But Good Lord, when I went looking for some “Fourth of July poetry” for this morning’s MOT, I found an awful lot of truly awful poetry.

Until I stumbled on “Immigrant Picnic,” and it made me laugh.

I hope it makes you laugh too.

____________________________



Immigrant Picnic



by Gregory Djanikian



It's the Fourth of July, the flags

are painting the town,

the plastic forks and knives

are laid out like a parade.



And I'm grilling, I've got my apron,

I've got potato salad, macaroni, relish,

I've got a hat shaped

like the state of Pennsylvania.



I ask my father what's his pleasure

and he says, "Hot dog, medium rare,"

and then, "Hamburger, sure,

what's the big difference,"

as if he's really asking..



I put on hamburgers and hot dogs,

slice up the sour pickles and Bermudas,

uncap the condiments. The paper napkins

are fluttering away like lost messages.



"You're running around," my mother says,

"like a chicken with its head loose."



"Ma," I say, "you mean cut off,

loose and cut off being as far apart

as, say, son and daughter."



She gives me a quizzical look as though

I've been caught in some impropriety.

"I love you and your sister just the same," she says,

"Sure," my grandmother pipes in,

"you're both our children, so why worry?"
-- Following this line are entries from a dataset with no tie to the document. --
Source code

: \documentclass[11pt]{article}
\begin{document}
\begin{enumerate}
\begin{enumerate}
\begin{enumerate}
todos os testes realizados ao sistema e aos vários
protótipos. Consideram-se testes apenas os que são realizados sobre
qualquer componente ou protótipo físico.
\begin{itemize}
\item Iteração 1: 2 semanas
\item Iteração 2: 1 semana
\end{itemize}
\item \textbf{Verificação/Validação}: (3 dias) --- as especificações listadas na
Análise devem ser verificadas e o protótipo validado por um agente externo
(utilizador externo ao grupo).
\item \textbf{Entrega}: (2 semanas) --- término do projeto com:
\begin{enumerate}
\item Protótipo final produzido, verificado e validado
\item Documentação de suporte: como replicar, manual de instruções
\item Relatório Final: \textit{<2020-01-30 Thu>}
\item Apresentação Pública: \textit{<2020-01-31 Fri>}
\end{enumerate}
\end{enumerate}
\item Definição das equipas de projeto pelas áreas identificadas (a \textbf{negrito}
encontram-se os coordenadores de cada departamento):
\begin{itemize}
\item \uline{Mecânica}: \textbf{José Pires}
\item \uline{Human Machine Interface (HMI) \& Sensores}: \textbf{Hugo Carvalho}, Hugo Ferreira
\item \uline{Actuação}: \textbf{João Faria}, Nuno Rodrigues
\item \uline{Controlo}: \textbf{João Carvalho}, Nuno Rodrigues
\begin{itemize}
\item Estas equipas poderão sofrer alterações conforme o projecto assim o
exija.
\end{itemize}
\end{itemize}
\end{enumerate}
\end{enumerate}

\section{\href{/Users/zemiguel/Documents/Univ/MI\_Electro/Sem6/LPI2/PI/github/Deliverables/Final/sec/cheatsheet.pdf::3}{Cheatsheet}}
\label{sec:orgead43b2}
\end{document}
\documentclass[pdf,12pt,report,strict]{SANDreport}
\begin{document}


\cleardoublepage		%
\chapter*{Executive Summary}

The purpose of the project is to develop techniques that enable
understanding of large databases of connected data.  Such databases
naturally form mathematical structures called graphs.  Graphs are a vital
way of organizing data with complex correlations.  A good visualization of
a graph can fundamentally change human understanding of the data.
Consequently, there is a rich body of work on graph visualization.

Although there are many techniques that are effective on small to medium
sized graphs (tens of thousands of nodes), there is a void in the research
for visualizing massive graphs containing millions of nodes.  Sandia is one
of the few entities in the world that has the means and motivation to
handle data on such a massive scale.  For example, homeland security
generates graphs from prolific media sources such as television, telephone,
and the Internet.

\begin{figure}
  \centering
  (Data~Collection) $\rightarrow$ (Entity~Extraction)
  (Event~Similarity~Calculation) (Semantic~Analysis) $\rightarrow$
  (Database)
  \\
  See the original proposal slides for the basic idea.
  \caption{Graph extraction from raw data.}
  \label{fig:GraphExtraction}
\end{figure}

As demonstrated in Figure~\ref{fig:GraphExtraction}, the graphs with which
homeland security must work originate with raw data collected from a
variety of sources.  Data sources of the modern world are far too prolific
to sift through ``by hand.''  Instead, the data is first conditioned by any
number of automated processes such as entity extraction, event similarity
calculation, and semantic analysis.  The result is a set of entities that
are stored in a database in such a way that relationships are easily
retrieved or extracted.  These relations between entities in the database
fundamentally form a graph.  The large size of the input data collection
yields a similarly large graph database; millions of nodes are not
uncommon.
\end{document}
That's not the point I begin telling them,

and I'm comparing words to fish now,

like the ones in the sea at Port Said,

or like birds among the date palms by the Nile,

unrepentantly elusive, wild.



"Sonia," my father says to my mother,

"what the hell is he talking about?"

"He's on a ball," my mother says.



"That's roll!" I say, throwing up my hands,

"as in hot dog, hamburger, dinner roll...."



"And what about roll out the barrels?" my mother asks,

and my father claps his hands, "Why sure," he says,

"let's have some fun," and launches

into a polka, twirling my mother

around and around like the happiest top,



and my uncle is shaking his head, saying

"You could grow nuts listening to us,"



and I'm thinking of pistachios in the Sinai

burgeoning without end,

pecans in the South, the jumbled

flavor of them suddenly in my mouth,

wordless, confusing,

crowding out everything else.

“Immigrant Picnic” by Gregory Djanikian appeared in the July 1999 issue of Poetry magazine

____________________________



Gregory Djanikian was not known to me, so I went browsing through some of his other poetry, and found two more poems which seem appropriate for the Fourth of July.

Because they are a reminder that we are still “a nation of immigrants” and that is “as American as apple pie” and spaghetti, tacos, and chop suey; curry, challah, and couscous; or paprikash, tabouli, and lavash.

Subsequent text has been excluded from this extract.